Thank you, and good afternoon. Welcome to Manulife conference call to discuss our fourth quarter and full year 2013 financial and operating results. Today's call will reference our earnings announcement, statistical package and webcast slides, which are available in the Investor Relations section of our website at manulife.com. As in prior quarters, our executives will be making some remarks. We will then follow with a question-and-answer session. Today speakers may make forward-looking statements within the meaning of securities legislation. Certain material factors or assumptions are implied in making forward-looking statements, and actual results may differ materially from those expressed or implied. For additional information about the material factors or assumptions applied and about the important factors that may cause actual results to differ, please consult the slide presentation for this conference call and webcast available on our website, as well as the securities filings referred to in the slide entitled, caution regarding forward-looking statements. We've also included a note to use the slide that sets out the performance on non-GAAP measures used in today's presentation. When we reach the question-and-answer portion of our conference call, we would ask each participant to adhere to a limit of one or two question. If you have additional questions, please re-queue, and we'll do our best to respond to all questions. With that, I'd like to turn the call over to Donald Guloien, our President and Chief Executive Officer. Donald?

Donald Guloie

Management

Thank you, Anique. Good afternoon, everyone and thank you for joining us today. I'm joined on the call by our Chief Financial Officer, Steve Roder; as well as several members of our senior management team, including Bob Cook, our Asian General Manager; Marianne Harrison, our Canadian General Manager; Craig Bromley, our U.S. General Manager; Chief Operating Officer, Paul Rooney; Chief Investment Officer, Warren Thomson; our Executive Vice President and General Account Investments, Scott Hartz; our Chief Actuary, Cindy Forbes; and our Chief Risk Officer, Rahim Hirji; and last but least, our Treasurer, Steven Moore. I hope you'll make maximum use of these people in the call today by directing questions to one or more of them.

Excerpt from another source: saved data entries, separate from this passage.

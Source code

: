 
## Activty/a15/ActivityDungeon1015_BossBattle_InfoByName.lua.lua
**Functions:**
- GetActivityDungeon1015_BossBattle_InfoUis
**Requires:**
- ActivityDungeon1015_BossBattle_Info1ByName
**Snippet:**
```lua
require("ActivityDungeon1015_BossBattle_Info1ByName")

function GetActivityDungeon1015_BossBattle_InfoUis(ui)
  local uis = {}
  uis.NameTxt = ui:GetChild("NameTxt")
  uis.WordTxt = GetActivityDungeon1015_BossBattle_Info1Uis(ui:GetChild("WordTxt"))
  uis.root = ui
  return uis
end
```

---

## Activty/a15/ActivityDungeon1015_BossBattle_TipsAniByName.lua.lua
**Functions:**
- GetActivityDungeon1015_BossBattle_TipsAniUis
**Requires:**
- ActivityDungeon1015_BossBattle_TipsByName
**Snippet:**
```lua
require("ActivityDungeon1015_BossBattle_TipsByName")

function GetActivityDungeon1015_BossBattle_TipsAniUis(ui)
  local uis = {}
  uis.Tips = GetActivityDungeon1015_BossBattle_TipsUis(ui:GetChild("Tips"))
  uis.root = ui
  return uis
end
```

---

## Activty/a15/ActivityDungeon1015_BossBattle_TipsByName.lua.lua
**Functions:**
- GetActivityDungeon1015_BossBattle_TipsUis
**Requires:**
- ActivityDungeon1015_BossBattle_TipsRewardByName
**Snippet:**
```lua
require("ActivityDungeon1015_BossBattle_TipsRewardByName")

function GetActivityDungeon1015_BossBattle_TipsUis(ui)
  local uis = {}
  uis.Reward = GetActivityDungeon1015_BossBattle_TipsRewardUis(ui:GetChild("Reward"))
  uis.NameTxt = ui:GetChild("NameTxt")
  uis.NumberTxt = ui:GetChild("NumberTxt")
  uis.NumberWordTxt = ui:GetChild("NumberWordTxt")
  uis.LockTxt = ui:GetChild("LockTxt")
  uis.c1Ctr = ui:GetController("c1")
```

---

This morning, we announced our fourth quarter and full year 2013 financial results. They were quite satisfactory. As you can see from the chart, we've enjoyed an impressive trajectory in net income. In 2010, we had a loss of $1.7 billion; in 2011, a small gain; 2012, earnings increased to $1.8 billion; and for full year 2013, a further improvement to $3.1 billion. While this trajectory is impressive, I wanted to dissuade anyone from applying a straight rule to that graph to extrapolate the growth rate and net income for next year. That is because our net income in 2013 benefited from unusual items, including exceptional investment-related experience of $906 million, which we would not expect to recur at least immediately. In addition, we realized a $350 million gain on the sale of our Taiwan business, definitely a non-recurring item. These were partially offset by other items, including updates to actuarial models and market-related factors, which netted to a $543 million charge. It is for this reason that we introduced the core earnings metric, as it is a better measure of long-term earnings capacity…

Stephen Roder

Management

Thank you, Donald, and hello, everyone. Let's start on Slide 6, where we highlight our financial and operating results for the fourth quarter of 2013. We reported net income attributed to shareholders of $1.3 billion, up $220 million from the prior period. In terms of our operating performance, we generated core earnings of $685 million, up 24% from the fourth quarter of last year. We achieved strong wealth sales of over $12 billion, up 15%. And delivered new business embedded value of $316 million, up 27%. Insurance sales however declined in the fourth quarter of 2013, reflecting normal variability in our market-leading Group Benefits business in Canada. Turning to Slide 7, you can see that we are demonstrating solid progress on growing both our core and reported earnings. For the full year we generated $2.6 billion of core earnings, an increase of almost $370 million driven by growth in our wealth business, improved new business strain, primarily in our North America insurance businesses and lower amortization of deferred acquisition costs. These were partly offset by higher legal and other expenses. In the fourth quarter of 2013, we reported core earnings of $685 million, up $131 million from the fourth quarter of 2012, driven by many of the same factors as our annual results. Turning to Slide 8, and the progression of our total company core earnings over the previous quarter. In Asia, the decline in core earnings was largely driven by a one-off tax adjustment and normal variability in our branding initiatives. In Canada, last year's core earnings included a one-time benefit from a release of prior year's tax provisions. Excluding that benefit, core earnings in Canada improved as a result of higher fee income from our growing wealth businesses and improved insurance new business strength. In the U.S., core…

Operator

Operator

(Operator Instructions) And the first question comes from Robert Sedran from CIBC World Markets.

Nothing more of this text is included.